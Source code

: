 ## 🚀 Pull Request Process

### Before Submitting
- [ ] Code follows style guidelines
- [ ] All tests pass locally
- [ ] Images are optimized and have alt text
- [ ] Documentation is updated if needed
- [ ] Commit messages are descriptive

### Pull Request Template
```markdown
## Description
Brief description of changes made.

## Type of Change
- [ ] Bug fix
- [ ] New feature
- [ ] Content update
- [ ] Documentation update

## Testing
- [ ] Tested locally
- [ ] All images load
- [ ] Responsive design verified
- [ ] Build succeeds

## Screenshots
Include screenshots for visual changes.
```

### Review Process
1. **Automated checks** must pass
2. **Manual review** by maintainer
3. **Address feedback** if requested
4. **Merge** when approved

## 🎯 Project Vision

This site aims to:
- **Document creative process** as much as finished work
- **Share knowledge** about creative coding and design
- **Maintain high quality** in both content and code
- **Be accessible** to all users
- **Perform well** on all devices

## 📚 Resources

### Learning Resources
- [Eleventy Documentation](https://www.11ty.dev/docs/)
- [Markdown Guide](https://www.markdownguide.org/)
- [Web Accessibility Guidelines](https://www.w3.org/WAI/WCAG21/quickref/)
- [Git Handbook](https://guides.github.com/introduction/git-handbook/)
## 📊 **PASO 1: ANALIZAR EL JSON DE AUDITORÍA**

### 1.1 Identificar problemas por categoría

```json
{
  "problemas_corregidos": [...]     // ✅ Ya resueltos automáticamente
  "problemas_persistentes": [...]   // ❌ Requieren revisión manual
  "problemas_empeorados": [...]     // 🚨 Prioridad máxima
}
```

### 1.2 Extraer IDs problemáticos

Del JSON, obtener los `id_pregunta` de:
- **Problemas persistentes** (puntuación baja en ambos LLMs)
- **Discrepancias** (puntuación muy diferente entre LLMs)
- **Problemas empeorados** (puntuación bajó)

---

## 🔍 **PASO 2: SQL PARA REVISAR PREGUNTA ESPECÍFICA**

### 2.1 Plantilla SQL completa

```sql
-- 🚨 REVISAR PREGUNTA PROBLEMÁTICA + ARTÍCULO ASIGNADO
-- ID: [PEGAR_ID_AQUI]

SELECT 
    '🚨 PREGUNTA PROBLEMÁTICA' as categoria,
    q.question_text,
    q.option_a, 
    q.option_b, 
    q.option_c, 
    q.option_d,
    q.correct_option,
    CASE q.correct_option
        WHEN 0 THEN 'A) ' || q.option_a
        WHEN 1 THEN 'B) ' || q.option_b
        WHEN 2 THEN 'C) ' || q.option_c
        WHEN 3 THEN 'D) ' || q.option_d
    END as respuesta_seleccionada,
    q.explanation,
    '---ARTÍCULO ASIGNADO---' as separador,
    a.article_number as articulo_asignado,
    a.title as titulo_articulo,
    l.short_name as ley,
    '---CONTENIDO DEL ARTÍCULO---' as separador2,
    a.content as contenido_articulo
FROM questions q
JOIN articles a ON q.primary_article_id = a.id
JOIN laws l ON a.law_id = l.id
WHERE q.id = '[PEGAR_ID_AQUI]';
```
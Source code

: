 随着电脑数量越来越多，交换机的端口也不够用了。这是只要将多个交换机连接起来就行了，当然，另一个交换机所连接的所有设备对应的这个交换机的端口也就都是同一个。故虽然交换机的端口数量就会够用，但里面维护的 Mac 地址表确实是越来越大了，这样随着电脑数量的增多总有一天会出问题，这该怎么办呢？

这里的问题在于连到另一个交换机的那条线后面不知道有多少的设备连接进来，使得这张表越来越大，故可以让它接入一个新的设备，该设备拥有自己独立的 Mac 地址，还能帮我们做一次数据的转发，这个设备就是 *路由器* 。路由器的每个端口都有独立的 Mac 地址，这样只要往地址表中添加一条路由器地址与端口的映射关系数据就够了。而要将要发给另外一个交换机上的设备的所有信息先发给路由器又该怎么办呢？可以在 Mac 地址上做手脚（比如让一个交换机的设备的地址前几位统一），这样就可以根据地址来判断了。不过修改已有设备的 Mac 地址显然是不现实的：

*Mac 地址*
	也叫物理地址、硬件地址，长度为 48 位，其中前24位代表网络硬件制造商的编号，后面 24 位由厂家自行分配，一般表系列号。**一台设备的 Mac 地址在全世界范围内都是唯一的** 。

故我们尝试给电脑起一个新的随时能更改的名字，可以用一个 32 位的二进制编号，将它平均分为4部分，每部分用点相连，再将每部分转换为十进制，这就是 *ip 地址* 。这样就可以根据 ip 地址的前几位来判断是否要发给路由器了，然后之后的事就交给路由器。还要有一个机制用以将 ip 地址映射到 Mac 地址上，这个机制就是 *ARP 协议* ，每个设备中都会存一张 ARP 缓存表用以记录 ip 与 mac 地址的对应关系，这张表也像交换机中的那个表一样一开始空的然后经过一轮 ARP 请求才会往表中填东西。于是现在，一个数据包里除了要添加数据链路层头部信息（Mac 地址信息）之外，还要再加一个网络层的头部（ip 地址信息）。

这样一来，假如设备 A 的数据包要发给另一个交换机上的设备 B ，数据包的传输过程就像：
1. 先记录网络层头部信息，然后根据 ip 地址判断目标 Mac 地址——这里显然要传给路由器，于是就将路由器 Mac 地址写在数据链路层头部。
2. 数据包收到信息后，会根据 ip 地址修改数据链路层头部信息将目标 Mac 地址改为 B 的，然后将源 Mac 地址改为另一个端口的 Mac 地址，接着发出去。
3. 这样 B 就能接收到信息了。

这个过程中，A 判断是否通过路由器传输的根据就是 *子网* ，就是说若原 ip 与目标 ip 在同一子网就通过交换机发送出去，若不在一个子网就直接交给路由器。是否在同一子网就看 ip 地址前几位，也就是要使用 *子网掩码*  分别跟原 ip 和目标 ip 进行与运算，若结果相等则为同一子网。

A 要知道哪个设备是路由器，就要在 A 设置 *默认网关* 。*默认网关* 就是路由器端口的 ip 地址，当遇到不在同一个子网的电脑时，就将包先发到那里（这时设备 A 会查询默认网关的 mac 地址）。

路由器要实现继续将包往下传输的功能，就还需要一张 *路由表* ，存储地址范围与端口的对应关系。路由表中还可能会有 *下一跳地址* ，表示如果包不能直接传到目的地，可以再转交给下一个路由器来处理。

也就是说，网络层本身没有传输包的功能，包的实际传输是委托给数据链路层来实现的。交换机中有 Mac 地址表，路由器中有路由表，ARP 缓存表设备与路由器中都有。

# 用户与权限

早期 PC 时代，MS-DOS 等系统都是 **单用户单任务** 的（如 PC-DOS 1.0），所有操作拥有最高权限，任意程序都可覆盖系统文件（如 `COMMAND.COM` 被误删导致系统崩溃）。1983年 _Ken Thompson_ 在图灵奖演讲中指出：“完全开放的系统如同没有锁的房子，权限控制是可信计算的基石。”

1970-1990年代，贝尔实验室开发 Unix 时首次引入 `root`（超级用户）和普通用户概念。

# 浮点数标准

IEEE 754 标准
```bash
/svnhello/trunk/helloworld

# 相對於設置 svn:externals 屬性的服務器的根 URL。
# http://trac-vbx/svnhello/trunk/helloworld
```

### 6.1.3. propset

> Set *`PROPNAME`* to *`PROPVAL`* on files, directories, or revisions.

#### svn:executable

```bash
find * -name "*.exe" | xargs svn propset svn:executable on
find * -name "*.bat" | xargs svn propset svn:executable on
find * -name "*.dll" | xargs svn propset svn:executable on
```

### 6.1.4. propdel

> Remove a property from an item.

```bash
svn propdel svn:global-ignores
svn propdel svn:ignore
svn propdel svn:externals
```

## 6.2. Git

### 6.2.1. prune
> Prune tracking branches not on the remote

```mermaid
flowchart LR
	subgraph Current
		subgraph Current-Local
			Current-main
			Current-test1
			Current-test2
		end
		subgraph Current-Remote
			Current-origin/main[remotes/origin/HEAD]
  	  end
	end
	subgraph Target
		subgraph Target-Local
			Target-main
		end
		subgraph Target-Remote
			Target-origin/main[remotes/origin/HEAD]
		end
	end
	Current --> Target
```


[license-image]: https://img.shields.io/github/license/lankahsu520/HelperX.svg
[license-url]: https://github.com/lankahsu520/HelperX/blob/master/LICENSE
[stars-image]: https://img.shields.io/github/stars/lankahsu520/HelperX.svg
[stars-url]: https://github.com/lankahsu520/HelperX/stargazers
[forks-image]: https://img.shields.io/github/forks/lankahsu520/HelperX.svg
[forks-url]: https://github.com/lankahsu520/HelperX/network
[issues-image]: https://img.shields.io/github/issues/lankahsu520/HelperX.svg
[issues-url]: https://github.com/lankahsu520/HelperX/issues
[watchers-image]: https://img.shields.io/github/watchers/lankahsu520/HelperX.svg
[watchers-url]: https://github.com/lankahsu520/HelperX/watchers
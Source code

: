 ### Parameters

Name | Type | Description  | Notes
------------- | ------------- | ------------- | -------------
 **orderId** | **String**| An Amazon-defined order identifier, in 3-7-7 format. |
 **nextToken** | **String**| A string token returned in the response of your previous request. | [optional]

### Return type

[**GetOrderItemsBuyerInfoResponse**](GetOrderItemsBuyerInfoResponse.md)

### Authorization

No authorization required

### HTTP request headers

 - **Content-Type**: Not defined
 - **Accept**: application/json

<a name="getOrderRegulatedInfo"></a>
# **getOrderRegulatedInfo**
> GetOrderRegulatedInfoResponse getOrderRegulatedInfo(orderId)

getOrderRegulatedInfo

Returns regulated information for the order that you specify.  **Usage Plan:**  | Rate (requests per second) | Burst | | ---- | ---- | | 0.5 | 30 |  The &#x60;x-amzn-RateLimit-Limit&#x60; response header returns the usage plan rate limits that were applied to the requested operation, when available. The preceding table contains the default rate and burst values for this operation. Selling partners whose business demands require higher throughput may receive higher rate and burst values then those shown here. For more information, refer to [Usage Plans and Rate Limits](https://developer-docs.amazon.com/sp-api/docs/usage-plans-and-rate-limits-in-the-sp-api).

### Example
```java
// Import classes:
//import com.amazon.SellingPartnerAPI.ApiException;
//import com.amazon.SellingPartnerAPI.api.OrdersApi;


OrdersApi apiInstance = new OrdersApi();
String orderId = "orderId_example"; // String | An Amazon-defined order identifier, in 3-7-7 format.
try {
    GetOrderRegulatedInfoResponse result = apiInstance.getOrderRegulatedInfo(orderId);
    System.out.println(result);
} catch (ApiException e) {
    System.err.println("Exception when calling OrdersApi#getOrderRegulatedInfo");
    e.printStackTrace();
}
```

_ _ _ _

Start with the first line. Please copy exactly each line of the listing through the one with "1. **Automated checks** must pass", including it.

Source code

: ## 🚀 Pull Request Process

### Before Submitting
- [ ] Code follows style guidelines
- [ ] All tests pass locally
- [ ] Images are optimized and have alt text
- [ ] Documentation is updated if needed
- [ ] Commit messages are descriptive

### Pull Request Template
```markdown
## Description
Brief description of changes made.

## Type of Change
- [ ] Bug fix
- [ ] New feature
- [ ] Content update
- [ ] Documentation update

## Testing
- [ ] Tested locally
- [ ] All images load
- [ ] Responsive design verified
- [ ] Build succeeds

## Screenshots
Include screenshots for visual changes.
```

### Review Process
1. **Automated checks** must pass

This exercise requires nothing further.